### Work order
The job is to find each line of the records below that includes the word "Webpack" and copy it.

### Data for the task

════════════════════

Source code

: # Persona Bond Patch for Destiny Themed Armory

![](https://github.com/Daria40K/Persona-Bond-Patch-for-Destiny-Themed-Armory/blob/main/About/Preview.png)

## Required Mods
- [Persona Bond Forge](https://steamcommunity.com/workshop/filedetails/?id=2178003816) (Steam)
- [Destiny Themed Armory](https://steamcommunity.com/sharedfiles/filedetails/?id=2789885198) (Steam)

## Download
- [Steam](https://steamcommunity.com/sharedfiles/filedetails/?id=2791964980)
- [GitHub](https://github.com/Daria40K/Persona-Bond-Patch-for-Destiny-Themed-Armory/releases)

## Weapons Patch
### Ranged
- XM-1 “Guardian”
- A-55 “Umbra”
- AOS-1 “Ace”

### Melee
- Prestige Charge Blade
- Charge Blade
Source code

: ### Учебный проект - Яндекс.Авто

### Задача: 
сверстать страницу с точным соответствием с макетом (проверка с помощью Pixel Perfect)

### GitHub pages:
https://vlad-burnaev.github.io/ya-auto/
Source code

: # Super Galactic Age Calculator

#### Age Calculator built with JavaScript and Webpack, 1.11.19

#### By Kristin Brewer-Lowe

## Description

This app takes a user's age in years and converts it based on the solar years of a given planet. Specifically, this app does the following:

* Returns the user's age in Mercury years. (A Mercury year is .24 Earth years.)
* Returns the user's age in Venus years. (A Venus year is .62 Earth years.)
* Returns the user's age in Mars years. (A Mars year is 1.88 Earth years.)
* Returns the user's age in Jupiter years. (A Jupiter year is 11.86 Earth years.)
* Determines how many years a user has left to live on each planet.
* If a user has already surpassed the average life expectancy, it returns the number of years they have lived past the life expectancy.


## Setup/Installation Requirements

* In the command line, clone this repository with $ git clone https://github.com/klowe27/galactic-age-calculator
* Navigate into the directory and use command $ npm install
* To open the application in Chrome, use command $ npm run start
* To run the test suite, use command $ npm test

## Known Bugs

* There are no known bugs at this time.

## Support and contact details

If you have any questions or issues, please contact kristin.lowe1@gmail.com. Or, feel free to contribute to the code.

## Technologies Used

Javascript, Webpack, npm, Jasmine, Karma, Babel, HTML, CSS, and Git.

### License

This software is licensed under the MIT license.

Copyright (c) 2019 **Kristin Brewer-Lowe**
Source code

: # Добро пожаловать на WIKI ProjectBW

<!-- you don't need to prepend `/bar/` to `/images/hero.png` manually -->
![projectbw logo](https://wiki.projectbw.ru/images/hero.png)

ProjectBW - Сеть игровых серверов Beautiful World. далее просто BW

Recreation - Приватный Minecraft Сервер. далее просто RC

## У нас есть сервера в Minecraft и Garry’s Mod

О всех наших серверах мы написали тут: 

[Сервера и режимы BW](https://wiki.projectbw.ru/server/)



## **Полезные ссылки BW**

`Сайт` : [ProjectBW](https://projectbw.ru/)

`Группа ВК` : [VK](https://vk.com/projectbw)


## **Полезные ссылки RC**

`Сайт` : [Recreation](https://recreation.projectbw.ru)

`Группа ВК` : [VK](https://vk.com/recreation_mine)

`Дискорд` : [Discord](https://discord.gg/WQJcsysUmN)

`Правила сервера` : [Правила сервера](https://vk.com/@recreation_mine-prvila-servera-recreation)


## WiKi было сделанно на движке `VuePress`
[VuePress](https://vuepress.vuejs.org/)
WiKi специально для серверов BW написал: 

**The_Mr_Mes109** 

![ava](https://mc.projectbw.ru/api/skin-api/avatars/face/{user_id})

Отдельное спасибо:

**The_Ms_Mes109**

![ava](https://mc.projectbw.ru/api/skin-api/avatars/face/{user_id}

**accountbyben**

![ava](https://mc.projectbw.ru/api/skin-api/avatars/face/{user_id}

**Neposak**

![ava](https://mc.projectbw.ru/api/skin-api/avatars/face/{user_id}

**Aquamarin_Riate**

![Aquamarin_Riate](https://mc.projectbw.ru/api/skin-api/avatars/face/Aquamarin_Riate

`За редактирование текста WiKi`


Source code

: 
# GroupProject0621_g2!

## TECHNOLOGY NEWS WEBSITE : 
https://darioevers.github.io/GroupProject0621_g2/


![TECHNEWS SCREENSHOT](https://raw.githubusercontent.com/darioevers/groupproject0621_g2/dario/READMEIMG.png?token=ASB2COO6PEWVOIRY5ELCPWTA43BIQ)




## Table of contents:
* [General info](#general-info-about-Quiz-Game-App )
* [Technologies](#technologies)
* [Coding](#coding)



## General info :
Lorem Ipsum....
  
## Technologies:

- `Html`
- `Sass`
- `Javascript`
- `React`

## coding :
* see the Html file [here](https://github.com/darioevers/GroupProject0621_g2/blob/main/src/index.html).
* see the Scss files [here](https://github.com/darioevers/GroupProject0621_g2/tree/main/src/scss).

════════════════════

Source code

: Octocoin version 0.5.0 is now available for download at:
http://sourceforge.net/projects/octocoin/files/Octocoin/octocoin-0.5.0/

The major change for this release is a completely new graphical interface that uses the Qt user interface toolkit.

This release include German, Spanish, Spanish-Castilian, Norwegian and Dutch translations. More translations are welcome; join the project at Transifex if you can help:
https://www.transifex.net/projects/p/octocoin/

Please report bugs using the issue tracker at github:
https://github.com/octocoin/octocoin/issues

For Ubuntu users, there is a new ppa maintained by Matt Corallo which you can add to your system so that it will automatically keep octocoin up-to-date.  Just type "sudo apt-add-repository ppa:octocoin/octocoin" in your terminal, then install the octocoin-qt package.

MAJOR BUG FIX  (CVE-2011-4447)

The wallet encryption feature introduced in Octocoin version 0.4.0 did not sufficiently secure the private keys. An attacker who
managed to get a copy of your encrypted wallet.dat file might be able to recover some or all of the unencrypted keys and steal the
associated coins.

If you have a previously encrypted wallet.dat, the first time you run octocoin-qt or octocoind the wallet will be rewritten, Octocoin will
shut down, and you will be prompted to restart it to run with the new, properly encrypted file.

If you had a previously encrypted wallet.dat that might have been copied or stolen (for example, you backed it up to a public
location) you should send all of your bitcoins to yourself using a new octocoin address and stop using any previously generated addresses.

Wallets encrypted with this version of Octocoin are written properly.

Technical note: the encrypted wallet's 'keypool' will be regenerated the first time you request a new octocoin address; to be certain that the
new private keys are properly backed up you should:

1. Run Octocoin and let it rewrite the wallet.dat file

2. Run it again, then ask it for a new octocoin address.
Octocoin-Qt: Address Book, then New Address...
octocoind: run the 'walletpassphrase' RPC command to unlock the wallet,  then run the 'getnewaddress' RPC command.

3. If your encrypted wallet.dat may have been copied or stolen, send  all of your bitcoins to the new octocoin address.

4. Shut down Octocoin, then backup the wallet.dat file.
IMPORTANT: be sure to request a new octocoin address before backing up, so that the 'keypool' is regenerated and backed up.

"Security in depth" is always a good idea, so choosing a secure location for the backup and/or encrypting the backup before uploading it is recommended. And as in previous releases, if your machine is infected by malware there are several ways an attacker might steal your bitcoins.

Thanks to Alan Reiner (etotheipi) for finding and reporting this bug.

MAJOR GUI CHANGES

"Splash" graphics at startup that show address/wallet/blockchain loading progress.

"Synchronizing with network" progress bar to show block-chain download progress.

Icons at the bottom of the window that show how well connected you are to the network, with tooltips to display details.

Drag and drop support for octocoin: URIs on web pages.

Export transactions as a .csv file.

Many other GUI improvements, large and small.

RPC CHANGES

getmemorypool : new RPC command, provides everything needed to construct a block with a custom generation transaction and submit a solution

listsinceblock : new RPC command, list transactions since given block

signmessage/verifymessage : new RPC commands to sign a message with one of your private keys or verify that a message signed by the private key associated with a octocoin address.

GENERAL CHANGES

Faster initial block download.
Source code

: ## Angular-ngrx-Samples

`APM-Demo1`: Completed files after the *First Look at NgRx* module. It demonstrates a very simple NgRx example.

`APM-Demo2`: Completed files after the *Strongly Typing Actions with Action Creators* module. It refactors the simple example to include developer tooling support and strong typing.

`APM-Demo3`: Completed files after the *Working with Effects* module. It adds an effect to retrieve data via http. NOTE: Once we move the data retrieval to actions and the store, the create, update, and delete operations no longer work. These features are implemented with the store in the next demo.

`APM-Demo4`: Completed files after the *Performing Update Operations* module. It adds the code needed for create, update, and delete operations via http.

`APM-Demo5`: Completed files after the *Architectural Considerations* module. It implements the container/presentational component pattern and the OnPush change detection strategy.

════════════════════

### Exercise output
#### Age Calculator built with JavaScript and Webpack, 1.11.19
Javascript, Webpack, npm, Jasmine, Karma, Babel, HTML, CSS, and Git.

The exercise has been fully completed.